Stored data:
__________

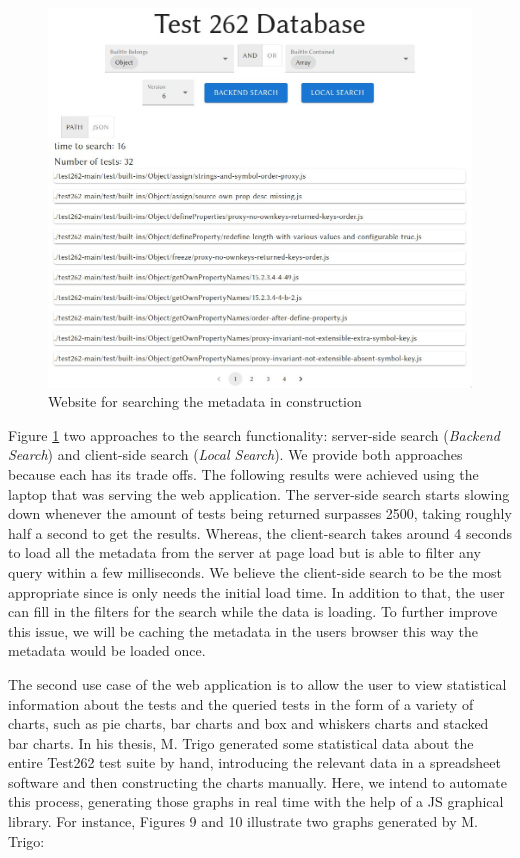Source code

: \documentclass[runningheads]{llncs}
\begin{document}
\begin{figure}[ht]
    \centering
    \includegraphics[width=1\textwidth]{images/website.png}
    \caption{Website for searching the metadata in construction}
    \label{fig:website}
\end{figure}


Figure \ref{fig:website} two approaches to the search functionality: server-side search (\emph{Backend Search}) and client-side search (\emph{Local Search}). We provide both approaches because each has its trade offs. The following results were achieved using the laptop that was serving the web application. The server-side search starts slowing down whenever the amount of tests being returned surpasses 2500, taking roughly half a second to get the results. Whereas, the client-search takes around 4 seconds to load all the metadata from the server at page load but is able to filter any query within a few milliseconds. We believe the client-side search to be the most appropriate since is only needs the initial load time. In addition to that, the user can fill in the filters for the search while the data is loading. To further improve this issue, we will be caching the metadata in the users browser this way the metadata would be loaded once.

The second use case of the web application is to allow the user to view statistical information about the tests and the queried tests in the form of a variety of charts, such as pie charts, bar charts and box and whiskers charts and stacked bar charts. In his thesis, M. Trigo generated some statistical data about the entire Test262 test suite by hand, introducing the relevant data in a spreadsheet software and then constructing the charts manually. Here, we intend to automate this process, generating those graphs in real time with the help of a JS graphical library. For instance, Figures 9 and 10 illustrate two graphs generated by M. Trigo:
\end{document}
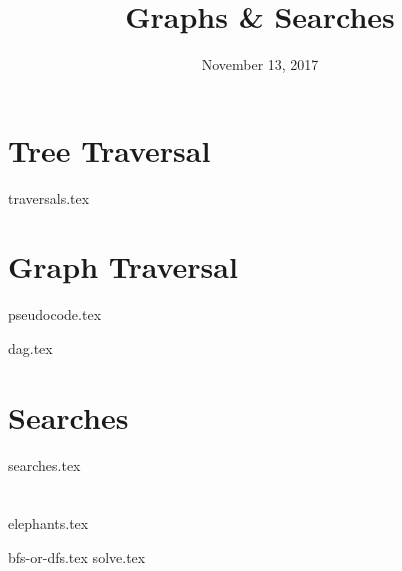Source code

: \documentclass[11pt]{exam}
\title{Graphs \& Searches}
\date{November 13, 2017}
\begin{document}
\maketitle

\section{Tree Traversal}
\begin{questions}
{traversals.tex}
\end{questions}

\section{Graph Traversal}
{pseudocode.tex}
\begin{questions}
{dag.tex}
\end{questions}

\clearpage

\section{Searches}
\begin{questions}
{searches.tex}
\end{questions}

\section{}
{elephants.tex}
\begin{questions}
{bfs-or-dfs.tex}
{solve.tex}
\end{questions}
\end{document}

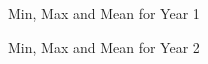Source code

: \label{sec:dataRange}

\begin{figure}[htp]
\centering
{}
\caption{Min, Max and Mean for Year 1 }
\label{fig:y1mmm}
\end{figure}

\begin{figure}[htp]
\centering
{}
\caption{Min, Max and Mean for Year 2 }
\label{fig:y1mmm}
\end{figure}

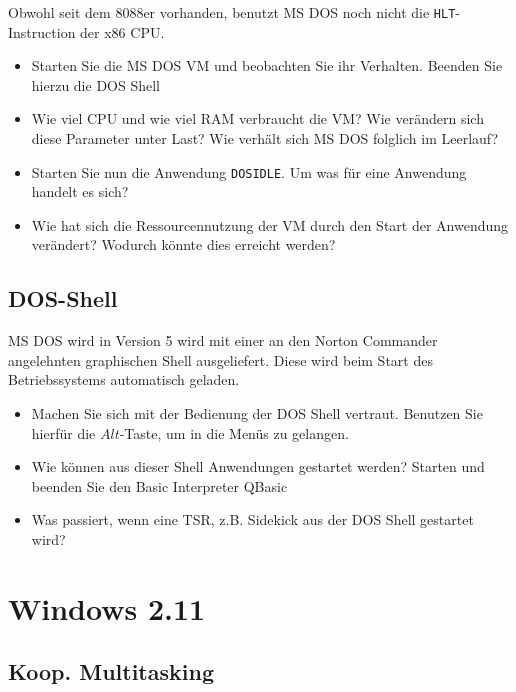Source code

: 	Obwohl seit dem 8088er vorhanden, benutzt MS DOS noch nicht die \texttt{HLT}-Instruction der x86 CPU.
	
	\begin{itemize}
		\item Starten Sie die MS DOS VM und beobachten Sie ihr Verhalten. Beenden Sie hierzu die DOS Shell
		\item Wie viel CPU und wie viel RAM verbraucht die VM? Wie verändern sich diese Parameter unter Last? Wie verhält sich MS DOS folglich im Leerlauf?
		\item Starten Sie nun die Anwendung \texttt{DOSIDLE}. Um was für eine Anwendung handelt es sich?
		\item Wie hat sich die Ressourcennutzung der VM durch den Start der Anwendung verändert? Wodurch könnte dies erreicht werden?
	\end{itemize}


	\subsection{DOS-Shell}

	MS DOS wird in Version 5 wird mit einer an den Norton Commander angelehnten graphischen Shell ausgeliefert. Diese wird beim Start des Betriebssystems automatisch geladen.

	\begin{itemize}
		\item Machen Sie sich mit der Bedienung der DOS Shell vertraut. Benutzen Sie hierfür die $Alt$-Taste, um in die Menüs zu gelangen.
		\item Wie können aus dieser Shell Anwendungen gestartet werden? Starten und beenden Sie den Basic Interpreter QBasic
		\item Was passiert, wenn eine TSR, z.B. Sidekick aus der DOS Shell gestartet wird? 
	\end{itemize}

\section{Windows 2.11}

	\subsection{Koop. Multitasking}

__________

• **Exercise description**
Search the entries for the string "caption" and return each line where it turns up.

• **Output for this exercise**
    \caption{Website for searching the metadata in construction}
\caption{Min, Max and Mean for Year 1 }
\caption{Min, Max and Mean for Year 2 }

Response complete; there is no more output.